# Records to use
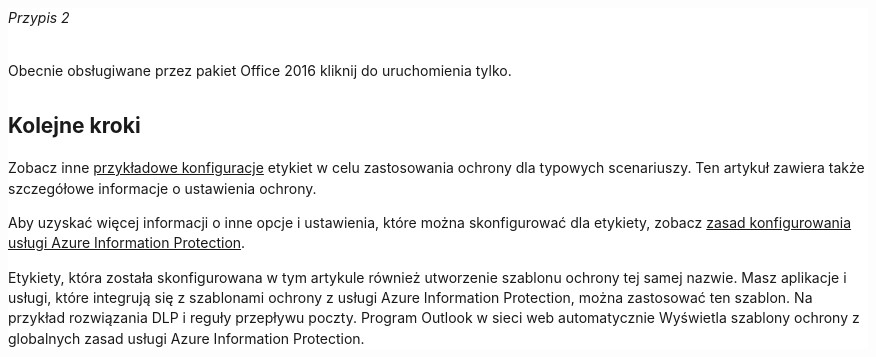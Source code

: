 ###### <a name="footnote-2"></a>Przypis 2
Obecnie obsługiwane przez pakiet Office 2016 kliknij do uruchomienia tylko.




## <a name="next-steps"></a>Kolejne kroki

Zobacz inne [przykładowe konfiguracje](../deploy-use/configure-policy-protection.md#example-configurations) etykiet w celu zastosowania ochrony dla typowych scenariuszy. Ten artykuł zawiera także szczegółowe informacje o ustawienia ochrony.

Aby uzyskać więcej informacji o inne opcje i ustawienia, które można skonfigurować dla etykiety, zobacz [zasad konfigurowania usługi Azure Information Protection](../deploy-use/configure-policy.md). 

Etykiety, która została skonfigurowana w tym artykule również utworzenie szablonu ochrony tej samej nazwie. Masz aplikacje i usługi, które integrują się z szablonami ochrony z usługi Azure Information Protection, można zastosować ten szablon. Na przykład rozwiązania DLP i reguły przepływu poczty. Program Outlook w sieci web automatycznie Wyświetla szablony ochrony z globalnych zasad usługi Azure Information Protection.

# Your goal
Go back to the data above and please quote exactly, and only, the lines from the line with "Aby uzyskać więcej" through its last line.

# Output of the task
Aby uzyskać więcej informacji o inne opcje i ustawienia, które można skonfigurować dla etykiety, zobacz [zasad konfigurowania usługi Azure Information Protection](../deploy-use/configure-policy.md). 

Etykiety, która została skonfigurowana w tym artykule również utworzenie szablonu ochrony tej samej nazwie. Masz aplikacje i usługi, które integrują się z szablonami ochrony z usługi Azure Information Protection, można zastosować ten szablon. Na przykład rozwiązania DLP i reguły przepływu poczty. Program Outlook w sieci web automatycznie Wyświetla szablony ochrony z globalnych zasad usługi Azure Information Protection.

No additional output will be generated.